▶ [WORK INSTRUCTION] Write out the entries exactly, leaving out every picture.

[[ DATASET RECORDS, beginning ]]

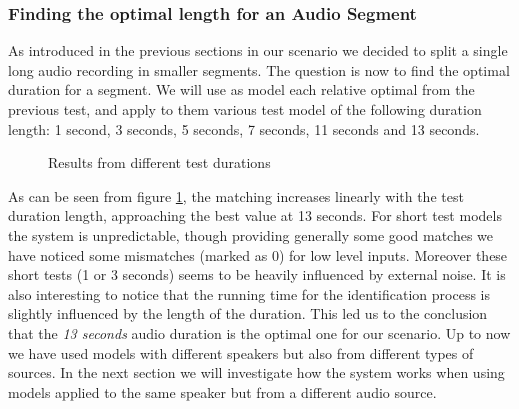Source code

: \subsubsection{Finding the optimal length for an Audio Segment}

As introduced in the previous sections in our scenario we decided to split a single
long audio recording in smaller segments. The question is now to find the optimal duration
for a segment. We will use as model each relative optimal from the previous test, and apply to them
various test model of the following duration length: 1 second, 3 seconds, 5 seconds, 7 seconds,
11 seconds and 13 seconds.
\begin{figure}
\begin{center}


\caption{Results from different test durations}
\label{chart:score-test-dur}
\end{center}
\end{figure}

As can be seen from figure \ref{chart:score-test-dur}, the matching increases linearly with the test duration
length, approaching the best value at 13 seconds.\newline
For short test models the system is unpredictable, though providing generally some
good matches we have noticed some mismatches (marked as 0) for low level inputs. Moreover
these short tests (1 or 3 seconds) seems to be heavily influenced by external noise.\newline
It is also interesting to notice that the running time for the identification process is slightly
influenced by the length of the duration. This led us to the conclusion that the \textit{13 seconds}
audio duration is the optimal one for our scenario.\newline
Up to now we have used models with different speakers but also from different types of sources. In the
next section we will investigate how the system works when using models applied to the same
speaker but from a different audio source.



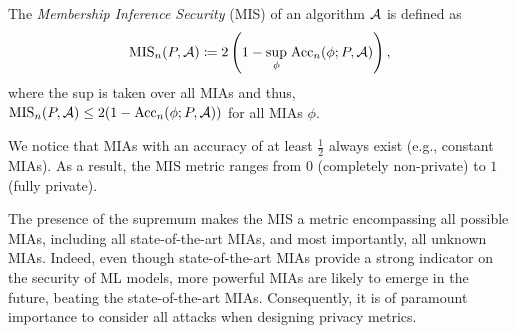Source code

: 


\begin{definition}[MIS] 
The \textit{Membership Inference Security} (MIS) of an algorithm ${\mathcal{A}}$ is defined as 
\begin{equation}
\label{def:sec}
{\text{MIS}}_n(P, {\mathcal{A}})\coloneqq 2\left(1-\underset{\phi}{\sup}\;{\text{Acc}}_n(\phi; P,{\mathcal{A}} )\right), 
\end{equation}
where the sup is taken over all MIAs and thus, ${\text{MIS}}_n(P, {\mathcal{A}})\leq 2(1-{\text{Acc}}_n(\phi; P,{\mathcal{A}} ))$ for all MIAs $\phi$.
\end{definition}
We notice that MIAs with an accuracy of at least \( \frac{1}{2} \) always exist (e.g., constant MIAs). As a result, the MIS metric ranges from \( 0 \) (completely non-private) to \( 1 \) (fully private).

\begin{remark}
The presence of the supremum makes the MIS a metric encompassing all possible MIAs, including all state-of-the-art MIAs, and most importantly, all unknown MIAs. Indeed, even though state-of-the-art MIAs provide a strong indicator on the security of ML models, more powerful MIAs are likely to emerge in the future, beating the state-of-the-art MIAs. Consequently, it is of paramount importance to consider all attacks when designing privacy metrics. 
\end{remark}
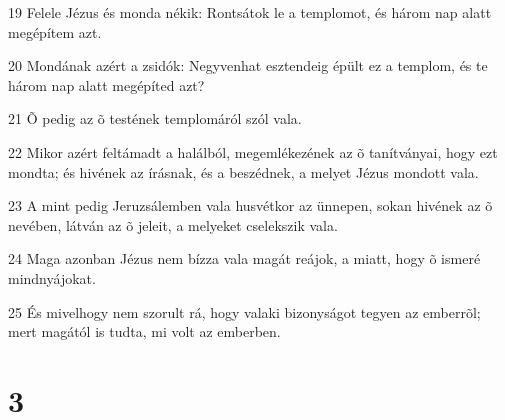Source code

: \par 19 Felele Jézus és monda nékik: Rontsátok le a templomot, és három nap alatt megépítem azt.
\par 20 Mondának azért a zsidók: Negyvenhat esztendeig épült ez a templom, és te három nap alatt megépíted azt?
\par 21 Õ pedig az õ testének templomáról szól vala.
\par 22 Mikor azért feltámadt a halálból, megemlékezének az õ tanítványai, hogy ezt mondta; és hivének az írásnak, és a beszédnek, a melyet Jézus mondott vala.
\par 23 A mint pedig Jeruzsálemben vala husvétkor az ünnepen, sokan hivének az õ nevében, látván az õ jeleit, a melyeket cselekszik vala.
\par 24 Maga azonban Jézus nem bízza vala magát reájok, a miatt, hogy õ ismeré mindnyájokat.
\par 25 És mivelhogy nem szorult rá, hogy valaki bizonyságot tegyen az emberrõl; mert magától is tudta, mi volt az emberben.

\chapter{3}

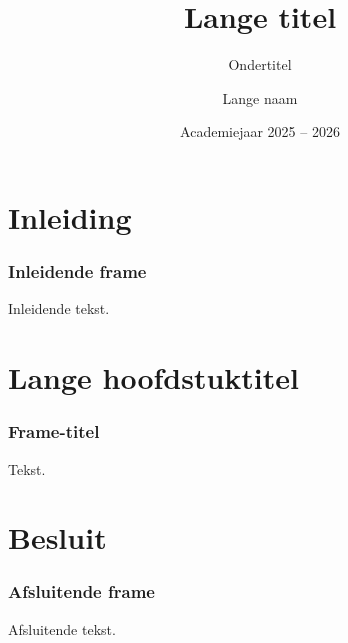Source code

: \documentclass
[kulak,handout] %
{kulakbeamer}
\title[Korte titel]{Lange titel}
\subtitle{Ondertitel}
\author[Korte naam]{Lange naam}
\institute[Kulak]{KU Leuven Kulak}
\date{Academiejaar 2025 -- 2026}
\begin{document}
	
	\begin{titleframe}
		\titlepage
	\end{titleframe}
	
	\begin{outlineframe}[Overzicht]
		\tableofcontents
	\end{outlineframe}
	
	
	\section{Inleiding}
	
	\begin{frame}
		\frametitle{Inleidende frame}
		Inleidende tekst.
	\end{frame}
	
	\section[Korte titel]{Lange hoofdstuktitel}
	
	\begin{frame}
		\frametitle{Frame-titel}
		Tekst.
	\end{frame}
	
	\section{Besluit}
	\begin{frame}
		\frametitle{Afsluitende frame}
		Afsluitende tekst.
	\end{frame}
	
\end{document}
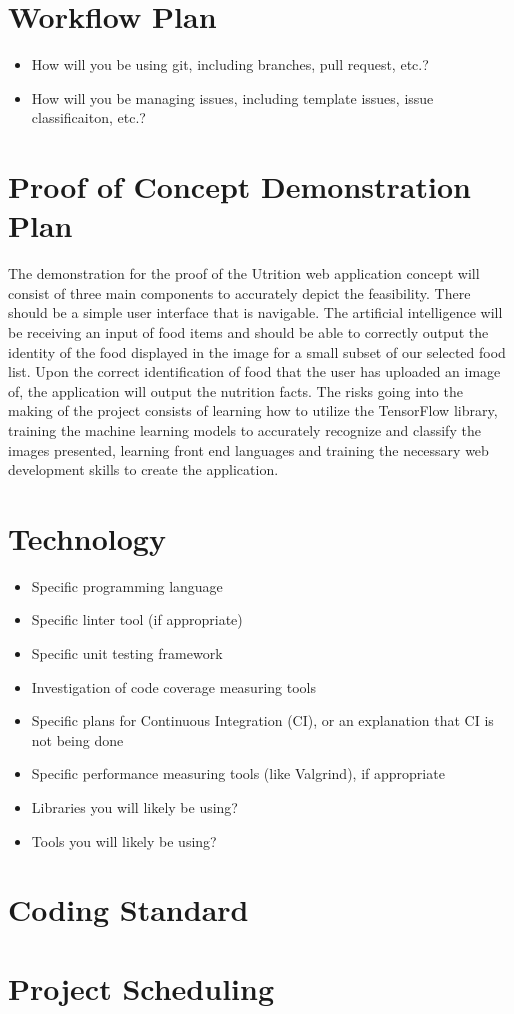 \documentclass{article}
\begin{document}
\section{Workflow Plan}

\begin{itemize}
	\item How will you be using git, including branches, pull request, etc.?
	\item How will you be managing issues, including template issues, issue
	classificaiton, etc.?
\end{itemize}

\section{Proof of Concept Demonstration Plan}

The demonstration for the proof of the Utrition web application concept will consist of three main components to accurately depict the feasibility. There should be a simple user interface that is navigable. The artificial intelligence will be receiving an input of food items and should be able to correctly output the identity of the food displayed in the image for a small subset of our selected food list. Upon the correct identification of food that the user has uploaded an image of, the application will output the nutrition facts. The risks going into the making of the project consists of learning how to utilize the TensorFlow library, training the machine learning models to accurately recognize and classify the images presented, learning front end languages and training the necessary web development skills to create the application. 

\section{Technology}

\begin{itemize}
\item Specific programming language
\item Specific linter tool (if appropriate)
\item Specific unit testing framework
\item Investigation of code coverage measuring tools
\item Specific plans for Continuous Integration (CI), or an explanation that CI
  is not being done
\item Specific performance measuring tools (like Valgrind), if
  appropriate
\item Libraries you will likely be using?
\item Tools you will likely be using?
\end{itemize}

\section{Coding Standard}

\section{Project Scheduling}

\end{document}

[[ DATASET RECORDS, end ]]

▶ [TASK RESULT]
Source code

: \subsubsection{Finding the optimal length for an Audio Segment}

As introduced in the previous sections in our scenario we decided to split a single
long audio recording in smaller segments. The question is now to find the optimal duration
for a segment. We will use as model each relative optimal from the previous test, and apply to them
various test model of the following duration length: 1 second, 3 seconds, 5 seconds, 7 seconds,
11 seconds and 13 seconds.
\begin{figure}
\begin{center}


\caption{Results from different test durations}
\label{chart:score-test-dur}
\end{center}
\end{figure}

As can be seen from figure \ref{chart:score-test-dur}, the matching increases linearly with the test duration
length, approaching the best value at 13 seconds.\newline
For short test models the system is unpredictable, though providing generally some
good matches we have noticed some mismatches (marked as 0) for low level inputs. Moreover
these short tests (1 or 3 seconds) seems to be heavily influenced by external noise.\newline
It is also interesting to notice that the running time for the identification process is slightly
influenced by the length of the duration. This led us to the conclusion that the \textit{13 seconds}
audio duration is the optimal one for our scenario.\newline
Up to now we have used models with different speakers but also from different types of sources. In the
next section we will investigate how the system works when using models applied to the same
speaker but from a different audio source.



Source code

: 


\begin{definition}[MIS] 
The \textit{Membership Inference Security} (MIS) of an algorithm ${\mathcal{A}}$ is defined as 
\begin{equation}
\label{def:sec}
{\text{MIS}}_n(P, {\mathcal{A}})\coloneqq 2\left(1-\underset{\phi}{\sup}\;{\text{Acc}}_n(\phi; P,{\mathcal{A}} )\right), 
\end{equation}
where the sup is taken over all MIAs and thus, ${\text{MIS}}_n(P, {\mathcal{A}})\leq 2(1-{\text{Acc}}_n(\phi; P,{\mathcal{A}} ))$ for all MIAs $\phi$.
\end{definition}
We notice that MIAs with an accuracy of at least \( \frac{1}{2} \) always exist (e.g., constant MIAs). As a result, the MIS metric ranges from \( 0 \) (completely non-private) to \( 1 \) (fully private).

\begin{remark}
The presence of the supremum makes the MIS a metric encompassing all possible MIAs, including all state-of-the-art MIAs, and most importantly, all unknown MIAs. Indeed, even though state-of-the-art MIAs provide a strong indicator on the security of ML models, more powerful MIAs are likely to emerge in the future, beating the state-of-the-art MIAs. Consequently, it is of paramount importance to consider all attacks when designing privacy metrics. 
\end{remark}
Source code

: \par 19 Felele Jézus és monda nékik: Rontsátok le a templomot, és három nap alatt megépítem azt.
\par 20 Mondának azért a zsidók: Negyvenhat esztendeig épült ez a templom, és te három nap alatt megépíted azt?
\par 21 Õ pedig az õ testének templomáról szól vala.
\par 22 Mikor azért feltámadt a halálból, megemlékezének az õ tanítványai, hogy ezt mondta; és hivének az írásnak, és a beszédnek, a melyet Jézus mondott vala.
\par 23 A mint pedig Jeruzsálemben vala husvétkor az ünnepen, sokan hivének az õ nevében, látván az õ jeleit, a melyeket cselekszik vala.
\par 24 Maga azonban Jézus nem bízza vala magát reájok, a miatt, hogy õ ismeré mindnyájokat.
\par 25 És mivelhogy nem szorult rá, hogy valaki bizonyságot tegyen az emberrõl; mert magától is tudta, mi volt az emberben.

\chapter{3}

Source code

: \documentclass
[kulak,handout] %
{kulakbeamer}
\title[Korte titel]{Lange titel}
\subtitle{Ondertitel}
\author[Korte naam]{Lange naam}
\institute[Kulak]{KU Leuven Kulak}
\date{Academiejaar 2025 -- 2026}
\begin{document}
	
	\begin{titleframe}
		\titlepage
	\end{titleframe}
	
	\begin{outlineframe}[Overzicht]
		\tableofcontents
	\end{outlineframe}
	
	
	\section{Inleiding}
	
	\begin{frame}
		\frametitle{Inleidende frame}
		Inleidende tekst.
	\end{frame}
	
	\section[Korte titel]{Lange hoofdstuktitel}
	
	\begin{frame}
		\frametitle{Frame-titel}
		Tekst.
	\end{frame}
	
	\section{Besluit}
	\begin{frame}
		\frametitle{Afsluitende frame}
		Afsluitende tekst.
	\end{frame}
	
\end{document}
 \documentclass{article}
\begin{document}
\section{Workflow Plan}

\begin{itemize}
	\item How will you be using git, including branches, pull request, etc.?
	\item How will you be managing issues, including template issues, issue
	classificaiton, etc.?
\end{itemize}

\section{Proof of Concept Demonstration Plan}

The demonstration for the proof of the Utrition web application concept will consist of three main components to accurately depict the feasibility. There should be a simple user interface that is navigable. The artificial intelligence will be receiving an input of food items and should be able to correctly output the identity of the food displayed in the image for a small subset of our selected food list. Upon the correct identification of food that the user has uploaded an image of, the application will output the nutrition facts. The risks going into the making of the project consists of learning how to utilize the TensorFlow library, training the machine learning models to accurately recognize and classify the images presented, learning front end languages and training the necessary web development skills to create the application. 

\section{Technology}

\begin{itemize}
\item Specific programming language
\item Specific linter tool (if appropriate)
\item Specific unit testing framework
\item Investigation of code coverage measuring tools
\item Specific plans for Continuous Integration (CI), or an explanation that CI
  is not being done
\item Specific performance measuring tools (like Valgrind), if
  appropriate
\item Libraries you will likely be using?
\item Tools you will likely be using?
\end{itemize}

\section{Coding Standard}

\section{Project Scheduling}

\end{document}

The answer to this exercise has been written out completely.